Since there are only limited resources available in this partition there are two important guidelines

  1. When using just a few cores you might as well run your application on a single node
  2. It would be wise to test the performance difference between a job running on the regular nodes and the omnipath nodes, since there may be more capacity available in the regular partition.
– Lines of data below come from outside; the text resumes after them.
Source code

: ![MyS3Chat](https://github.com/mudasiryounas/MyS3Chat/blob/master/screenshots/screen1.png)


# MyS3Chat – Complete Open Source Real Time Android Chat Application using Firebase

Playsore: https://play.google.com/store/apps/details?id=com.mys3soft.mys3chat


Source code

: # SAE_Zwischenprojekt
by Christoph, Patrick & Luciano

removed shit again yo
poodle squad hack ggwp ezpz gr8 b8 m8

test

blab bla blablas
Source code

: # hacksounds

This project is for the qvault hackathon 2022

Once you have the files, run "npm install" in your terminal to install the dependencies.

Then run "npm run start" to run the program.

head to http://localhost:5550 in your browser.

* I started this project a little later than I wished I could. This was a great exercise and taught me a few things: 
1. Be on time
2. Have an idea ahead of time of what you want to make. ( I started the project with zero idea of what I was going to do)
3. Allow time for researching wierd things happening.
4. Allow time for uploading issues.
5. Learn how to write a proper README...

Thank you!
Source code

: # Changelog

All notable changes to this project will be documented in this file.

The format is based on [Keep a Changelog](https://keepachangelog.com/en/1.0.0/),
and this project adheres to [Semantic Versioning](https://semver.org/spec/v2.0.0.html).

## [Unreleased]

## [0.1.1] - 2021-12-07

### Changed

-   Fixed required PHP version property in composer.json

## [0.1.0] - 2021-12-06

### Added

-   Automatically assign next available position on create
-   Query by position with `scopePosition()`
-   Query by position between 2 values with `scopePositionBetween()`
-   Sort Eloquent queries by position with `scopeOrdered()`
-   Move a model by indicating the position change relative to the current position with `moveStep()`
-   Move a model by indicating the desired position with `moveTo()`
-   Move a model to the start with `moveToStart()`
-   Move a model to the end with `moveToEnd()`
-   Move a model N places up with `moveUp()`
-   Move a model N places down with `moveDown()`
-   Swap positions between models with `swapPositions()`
Jobs also need a memory requirement. This can be specified using either --mem or --mem-per-cpu, as shown in the following table:

Parameter Description
--mem The amount of memory needed for a job per node in megabytes
--mem-per-cpuThe amount of memory needed for a job per physical cpu core in megabytes

Both options assume a number in megabytes is given. You can include a suffix to use a different unit: K or KB for kilobytes, M or MB for megabytes, G or GB for gigabytes, and T or TB for terabytes. Make sure to not include a space between the number and the suffix, e.g.:

#SBATCH --mem=2GB

Example:

#SBATCH --ntasks=1
#SBATCH --cpus-per-task=4
#SBATCH --mem-per-cpu=500

This will request 500MB of memory per physical core requested, hence 2000MB in total.

#SBATCH --ntasks=1
#SBATCH --cpus-per-task=4
#SBATCH --mem=2G

This will just request 2GB on one node, regardless of the number of requested cores.

#SBATCH --nodes=2
#SBATCH --ntasks-per-node=24
#SBATCH --mem=64G

This will request two nodes, with 24 cores per node and 64GB of memory on each node.

#SBATCH --nodes=2
#SBATCH --ntasks=8
#SBATCH --mem=4000

This will request two nodes, with 8 tasks distributed over these nodes. Each task will have 4000 Megabytes of memory. If multiple tasks land on the same node these amounts of memory will be combined, and the tasks share the combined memory.

IMPORTANT Each job requests a number of cores and an amount of memory. When the job is running, it will be limited to the amounts requested. This has the following effects, which are important to keep in mind:

  • If your job or application starts more processes than cores are requested, these processes will share the number of requested cores. This does not benefit the performance of your software, but will normally slow it down.
  • Your job and the tasks it starts are limited to the amount of memory requested. More memory is not available and your program will stop if it tries to use it. The error messages you get depend on the software you use. The job status will show “OUT_OF_MEMORY”.
  • If your run takes longer than you requested time for, the run will be stopped prematurely. The job status will show “TIMEOUT”.

Therefore, be sure to request the right amounts and, if possible, instruct your program such that it knows about these limits.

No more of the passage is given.